Bentley-Ottmann algorithm works for finding intersections of set of straight lines. But I have lot of polylines:
Adding to Geom's suggestion (an R-Tree is the way to go), further performance improvements can be gained by doing the following:
1. Simplify the polyline - The number of points in the polyline can be reduced while keeping the polyline's general shape. This can be done using an angle threshold and processing each point or by using the Ramer-Douglas-Peucker algorithm. Depending on what you're doing, you may need to keep track of which points from the original polyline were used as the start/end points for each segment of the simplified polyline (the indices of the original polyline's points will need to be stored somewhere).
In this example you can see how a polyline's number of points can be reduced. The red points indicate points which were not used from the original polyline, and the green points indicate points which were kept to build the simplified polyline.
2. Store the simplified polylines in an R-Tree, and determine the intersections between each segment of each polyline (comparing bounds of segments to reduce calculations is beneficial to performance).
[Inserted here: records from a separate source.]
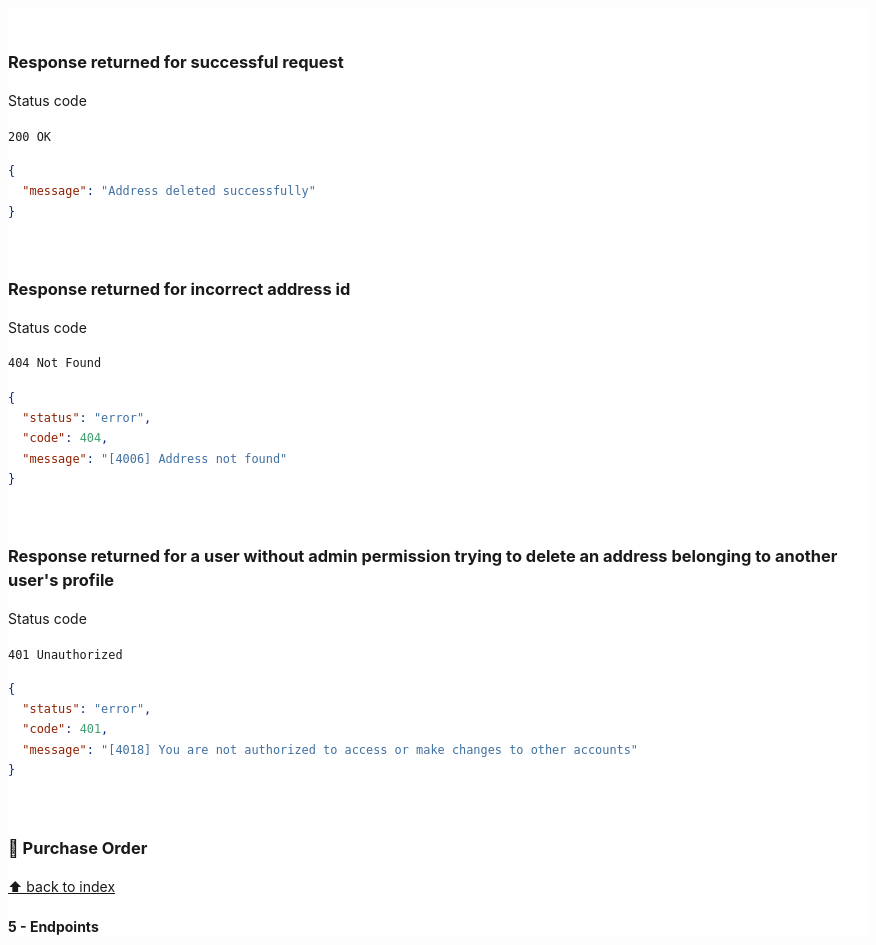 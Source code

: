 <br>

<h3>Response returned for successful request</h3>

Status code

```
200 OK
```

```json
{
  "message": "Address deleted successfully"
}
```

<br>

<h3>Response returned for incorrect address id</h3>

Status code

```
404 Not Found
```

```json
{
  "status": "error",
  "code": 404,
  "message": "[4006] Address not found"
}
```

<br>

<h3>Response returned for a user without admin permission trying to delete an address belonging to another user's profile</h3>

Status code

```
401 Unauthorized
```

```json
{
  "status": "error",
  "code": 401,
  "message": "[4018] You are not authorized to access or make changes to other accounts"
}
```

<br>

### 🔴 Purchase Order

[⬆️ back to index](#index)

#### 5 - Endpoints
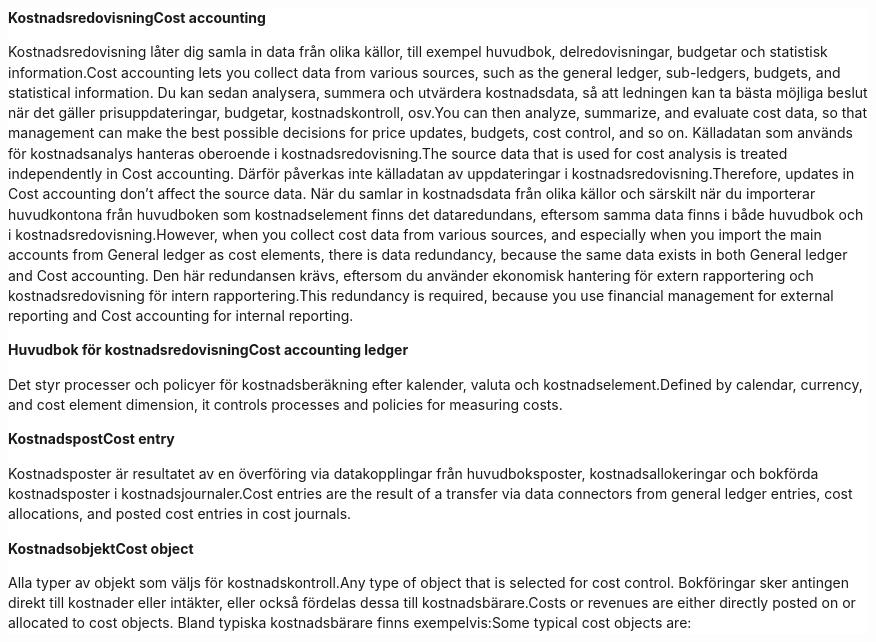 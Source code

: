 <span data-ttu-id="e41f7-108">**Kostnadsredovisning**</span><span class="sxs-lookup"><span data-stu-id="e41f7-108">**Cost accounting**</span></span>

<span data-ttu-id="e41f7-109">Kostnadsredovisning låter dig samla in data från olika källor, till exempel huvudbok, delredovisningar, budgetar och statistisk information.</span><span class="sxs-lookup"><span data-stu-id="e41f7-109">Cost accounting lets you collect data from various sources, such as the general ledger, sub-ledgers, budgets, and statistical information.</span></span> <span data-ttu-id="e41f7-110">Du kan sedan analysera, summera och utvärdera kostnadsdata, så att ledningen kan ta bästa möjliga beslut när det gäller prisuppdateringar, budgetar, kostnadskontroll, osv.</span><span class="sxs-lookup"><span data-stu-id="e41f7-110">You can then analyze, summarize, and evaluate cost data, so that management can make the best possible decisions for price updates, budgets, cost control, and so on.</span></span> <span data-ttu-id="e41f7-111">Källadatan som används för kostnadsanalys hanteras oberoende i kostnadsredovisning.</span><span class="sxs-lookup"><span data-stu-id="e41f7-111">The source data that is used for cost analysis is treated independently in Cost accounting.</span></span> <span data-ttu-id="e41f7-112">Därför påverkas inte källadatan av uppdateringar i kostnadsredovisning.</span><span class="sxs-lookup"><span data-stu-id="e41f7-112">Therefore, updates in Cost accounting don’t affect the source data.</span></span> <span data-ttu-id="e41f7-113">När du samlar in kostnadsdata från olika källor och särskilt när du importerar huvudkontona från huvudboken som kostnadselement finns det dataredundans, eftersom samma data finns i både huvudbok och i kostnadsredovisning.</span><span class="sxs-lookup"><span data-stu-id="e41f7-113">However, when you collect cost data from various sources, and especially when you import the main accounts from General ledger as cost elements, there is data redundancy, because the same data exists in both General ledger and Cost accounting.</span></span> <span data-ttu-id="e41f7-114">Den här redundansen krävs, eftersom du använder ekonomisk hantering för extern rapportering och kostnadsredovisning för intern rapportering.</span><span class="sxs-lookup"><span data-stu-id="e41f7-114">This redundancy is required, because you use financial management for external reporting and Cost accounting for internal reporting.</span></span>

<span data-ttu-id="e41f7-115">**Huvudbok för kostnadsredovisning**</span><span class="sxs-lookup"><span data-stu-id="e41f7-115">**Cost accounting ledger**</span></span>

<span data-ttu-id="e41f7-116">Det styr processer och policyer för kostnadsberäkning efter kalender, valuta och kostnadselement.</span><span class="sxs-lookup"><span data-stu-id="e41f7-116">Defined by calendar, currency, and cost element dimension, it controls processes and policies for measuring costs.</span></span> 

<span data-ttu-id="e41f7-117">**Kostnadspost**</span><span class="sxs-lookup"><span data-stu-id="e41f7-117">**Cost entry**</span></span>

<span data-ttu-id="e41f7-118">Kostnadsposter är resultatet av en överföring via datakopplingar från huvudboksposter, kostnadsallokeringar och bokförda kostnadsposter i kostnadsjournaler.</span><span class="sxs-lookup"><span data-stu-id="e41f7-118">Cost entries are the result of a transfer via data connectors from general ledger entries, cost allocations, and posted cost entries in cost journals.</span></span>

<span data-ttu-id="e41f7-119">**Kostnadsobjekt**</span><span class="sxs-lookup"><span data-stu-id="e41f7-119">**Cost object**</span></span>

<span data-ttu-id="e41f7-120">Alla typer av objekt som väljs för kostnadskontroll.</span><span class="sxs-lookup"><span data-stu-id="e41f7-120">Any type of object that is selected for cost control.</span></span> <span data-ttu-id="e41f7-121">Bokföringar sker antingen direkt till kostnader eller intäkter, eller också fördelas dessa till kostnadsbärare.</span><span class="sxs-lookup"><span data-stu-id="e41f7-121">Costs or revenues are either directly posted on or allocated to cost objects.</span></span> <span data-ttu-id="e41f7-122">Bland typiska kostnadsbärare finns exempelvis:</span><span class="sxs-lookup"><span data-stu-id="e41f7-122">Some typical cost objects are:</span></span>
As this is being done, the old indices from the original polyline's segments are stored as information relating to each detected intersection, along with which polylines intersected (some sort of identifier can be used). This essentially gives you the start and end bounds of each segment in the original polylines where the intersections exist with each other polyline.
3. This step is performed only if the intersection location must match the exact location of the intersections of the original polylines. You will need to go back and use the original non-simplified polylines, along with the data from the intersection information obtained in step 2. Each intersection should have a start and end index associated with it, and these indices can be used to determine which specific segments of the original polyline need to be processed. This will allow you to only process the necessary segments (given by the start and end indices stored with the intersection information). An alternative to that would be to use the point itself and extend a bounding box outward, then process segments of the orignal polylines which intersect with that bounding box (although this will likely take longer).
4. It may be necessary to take an additional step to check the endpoints of each polyline against every other polyline's segments, since the simplification process can knock out some endpoint intersections. (this is generally pretty fast).
This algorithm can be further improved by using the Bentley-Ottmann algorithm (this is the sweep-line algorithm Geom was referring to). Also note that depending on the simplification algorithm used and the parameters used for such algorithms (angular tolerance for example), there may be a trade-off between performance and accuracy (some intersection results can be lost depending on how simple the polylines are).
Obviously, there are libraries out there which may be viable, but if you're limited by license terms due to the company you work for or the product you're working on, third party libraries may not be an option. Additionally, other libraries may not perform as well as may be required.
The sweep line algorithm has a nice theory but is hard to implement robustly. You need to treat vertical segments, and there might be cases where more than two line segments intersect in a single point (or even share a common line segment).
I'd use an R-Tree to store bounding boxes of the line segments of the polyline and then use the R-Tree to find possibly intersecting elements. Only these need to be tested for intersection. The advantage is that you can use a separate R-Tree for each polyline and thus avoid detection of selfintersections, if needed.
Consider using CGAL's exact predicates kernel to get reliable results.